The Procurement Space is Filled with Hogwash! It’s Time We Start Calling It Out!

Not that long ago, Jon THE REVELATOR noted that nothing matters more than getting your messaging right in an article over on LinkedIn. Quoting a piece from 2010 where, in the colliding worlds of traditional and social media, the line of distinction is not as clear. Even though there are no real technological boundaries to limit the number of blogs, websites, and news sites, it is only a matter of time before the over-abundance of writers will manifest itself in the form of Aldous Huxley’s greatest fear and lament that truth would somehow “be drowned in a sea of irrelevance.” If not irrelevance, then one of information overload.

His lament echos that of Sarah Scudder who notes to ProcureTech brands that when we look at your website, we have NO idea what you do. You confuse us and say the same thing as the other 23+ brands in your space. Your platform is AI enabled/AI backed/AI enhanced/AI driven but what problem are you going to solve for me?! That the majority of marketing is the exact same messaging with no actual meaning.

As a result of this, and THE REVELATOR‘s comments, the doctor was forced to note that he’s getting fed up with the use of the word “content. The Oxford dictionary defines content as “information made available by a website or other electronic medium”.

The Oxford diction then defines information as “facts provided or learned”.

There are NO facts in most of the hogwash these marketers are pushing onto the market. Therefore it is NOT content. Let’s start calling it what it is: HOGWASH! (And refer to our recent piece where we demystify the marketing madness for you for some of the more common, and more egregious, examples of this Hogwash!)

Content must be informative (precisely what you sell, precisely what it does, precisely how it helps the customer, and precisely what results the customer will get). Otherwise, it’s just HOGWASH!

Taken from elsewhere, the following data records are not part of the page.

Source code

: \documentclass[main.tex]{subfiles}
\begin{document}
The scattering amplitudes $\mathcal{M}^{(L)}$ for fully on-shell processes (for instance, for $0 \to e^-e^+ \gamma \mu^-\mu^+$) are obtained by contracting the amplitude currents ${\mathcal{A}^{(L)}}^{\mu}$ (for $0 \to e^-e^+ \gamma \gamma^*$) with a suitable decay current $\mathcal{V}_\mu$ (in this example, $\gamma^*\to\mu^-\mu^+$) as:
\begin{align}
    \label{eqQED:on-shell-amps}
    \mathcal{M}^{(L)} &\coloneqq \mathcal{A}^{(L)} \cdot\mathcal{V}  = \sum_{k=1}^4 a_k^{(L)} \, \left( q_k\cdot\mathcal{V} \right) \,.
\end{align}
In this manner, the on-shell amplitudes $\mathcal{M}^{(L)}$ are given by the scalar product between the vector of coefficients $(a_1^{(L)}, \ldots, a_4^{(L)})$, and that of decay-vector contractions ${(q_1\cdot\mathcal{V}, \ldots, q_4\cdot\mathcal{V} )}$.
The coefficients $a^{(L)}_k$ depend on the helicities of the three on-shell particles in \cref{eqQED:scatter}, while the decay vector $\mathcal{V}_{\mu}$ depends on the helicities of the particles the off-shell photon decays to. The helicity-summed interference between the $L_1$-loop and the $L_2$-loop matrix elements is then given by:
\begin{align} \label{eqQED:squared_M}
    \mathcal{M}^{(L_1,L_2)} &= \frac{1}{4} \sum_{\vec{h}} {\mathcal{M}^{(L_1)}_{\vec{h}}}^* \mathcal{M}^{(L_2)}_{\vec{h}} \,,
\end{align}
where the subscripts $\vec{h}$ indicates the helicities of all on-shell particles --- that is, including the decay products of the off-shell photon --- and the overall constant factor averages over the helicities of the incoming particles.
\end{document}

As the doctor has said before, there’s a reason SI hasn’t returned to sponsorships [yet] (and that the doctor hasn’t authored any public papers/books for anyone in quite a while) — and it’s because almost none of these companies truly care about their customers anymore, once they take the (Investor/Angel/VC/PE/Wall Street) money, it’s only “sell, sell, sell“).

(If these companies did care, they’d be lining up asking us for the EDUCATION the doctor and THE REVELATOR used to provide, that, in the doctor‘s case, helped every single sponsor get the exit they weren’t even necessarily looking for at the time … because, even if it sounds plain vanilla, there’s nothing [potential] customers value more than the education and insights they need to do their jobs that their employer, who cut the training budget years ago and used the bonus money for a defective “chat, j’ai pété”-bot, won’t provide).

So, dwelling on this, it leaves the doctor with a question. Should we start calling out ALL the HOGWASH as we see it? Could we even keep up? Or should we stick to the HOGWASH of the week?